Billy Cooper’s seventh grade class has been given a last minute, weekend assignment. They must all draw a piece of paper out of a box and do an oral book report on the person or event that was drawn. Billy draws the name, William Tel, whoever that is.
He has a full weekend planned, but figures he will do a ten minute search and will be able to skate through the assignment, still having plenty of time for his busy weekend.
His outlook changes when he finds himself in the fourteenth century, standing in front of William Tell’s house. Billy’s twentieth century style and lingo has William Tell thinking the lad a little unbalanced, but asks him if he would like to go along with him and his son to the town of Altdorf. It is here; Billy learns just who William Tell is and why he is a legend.
Billy jumped up, took two steps backward and fell hard on his back from about four feet up, knocking the wind out of him. He was seeing blue sky and rolling green hills. An old, two-wheeled wagon was what he had fallen out of.
The old man hurried over. “You alright, lad?”
Billy jumped to his feet before the old man could help him up. “Who…who….who are you? Where am I?” Billy stuttered, panic shooting through his body.
“Easy lad,” the old man said. “I was to bring you here.”

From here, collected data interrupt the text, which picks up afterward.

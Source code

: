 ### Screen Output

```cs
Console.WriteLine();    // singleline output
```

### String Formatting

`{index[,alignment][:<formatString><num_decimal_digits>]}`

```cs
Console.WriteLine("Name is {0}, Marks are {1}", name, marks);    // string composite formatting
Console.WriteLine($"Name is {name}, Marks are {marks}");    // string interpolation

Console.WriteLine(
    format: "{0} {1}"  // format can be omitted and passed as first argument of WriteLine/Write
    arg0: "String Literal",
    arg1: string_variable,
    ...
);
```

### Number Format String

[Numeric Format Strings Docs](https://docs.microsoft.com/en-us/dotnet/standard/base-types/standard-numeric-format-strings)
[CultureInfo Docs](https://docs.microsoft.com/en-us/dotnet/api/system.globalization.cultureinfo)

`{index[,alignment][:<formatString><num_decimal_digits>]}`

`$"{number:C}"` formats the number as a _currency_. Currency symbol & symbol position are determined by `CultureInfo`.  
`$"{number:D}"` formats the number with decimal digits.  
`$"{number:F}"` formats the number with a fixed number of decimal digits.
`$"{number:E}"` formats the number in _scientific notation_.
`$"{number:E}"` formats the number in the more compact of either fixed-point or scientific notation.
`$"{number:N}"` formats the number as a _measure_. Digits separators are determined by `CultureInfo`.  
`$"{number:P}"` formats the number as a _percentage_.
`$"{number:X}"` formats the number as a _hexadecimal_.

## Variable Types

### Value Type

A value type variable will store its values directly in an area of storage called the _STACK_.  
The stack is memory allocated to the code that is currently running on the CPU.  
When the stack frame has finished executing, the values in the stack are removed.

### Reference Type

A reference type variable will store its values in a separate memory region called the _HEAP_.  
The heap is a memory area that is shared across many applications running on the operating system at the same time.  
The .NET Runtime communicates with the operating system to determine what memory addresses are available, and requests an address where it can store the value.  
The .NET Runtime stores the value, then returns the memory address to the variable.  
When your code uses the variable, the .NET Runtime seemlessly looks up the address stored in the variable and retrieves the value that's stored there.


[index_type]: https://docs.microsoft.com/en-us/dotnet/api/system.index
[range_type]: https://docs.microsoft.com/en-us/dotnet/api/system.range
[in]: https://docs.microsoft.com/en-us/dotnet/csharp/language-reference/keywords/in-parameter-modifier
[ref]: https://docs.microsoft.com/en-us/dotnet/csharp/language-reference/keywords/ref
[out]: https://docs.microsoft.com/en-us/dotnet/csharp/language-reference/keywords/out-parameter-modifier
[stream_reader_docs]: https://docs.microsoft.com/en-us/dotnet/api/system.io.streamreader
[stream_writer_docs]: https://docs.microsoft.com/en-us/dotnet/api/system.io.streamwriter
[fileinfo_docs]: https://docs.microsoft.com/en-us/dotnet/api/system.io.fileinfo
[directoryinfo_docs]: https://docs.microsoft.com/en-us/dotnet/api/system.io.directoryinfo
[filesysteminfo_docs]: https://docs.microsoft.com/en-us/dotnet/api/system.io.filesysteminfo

“Bring me where? Who said to bring me? Who? This is crazy! I’m not supposed to be here!” Billy’s voice got louder.
The man pulled out a satchel of coins, smiling. “Your mother paid me well to bring you to your aunt in Uri.”
“Uri?” Billy asked. “Dude, there’s no Uri in Arizona, I don’t think, and my aunt lives in Cottonwood.”
“Jonathan is my name, lad, not Dude.” The old man reached for Billy’s head. “Maybe when you fell you became…addled in your thinking.”“I did not become…whatever. You’ve kidnapped me! I want to go home!”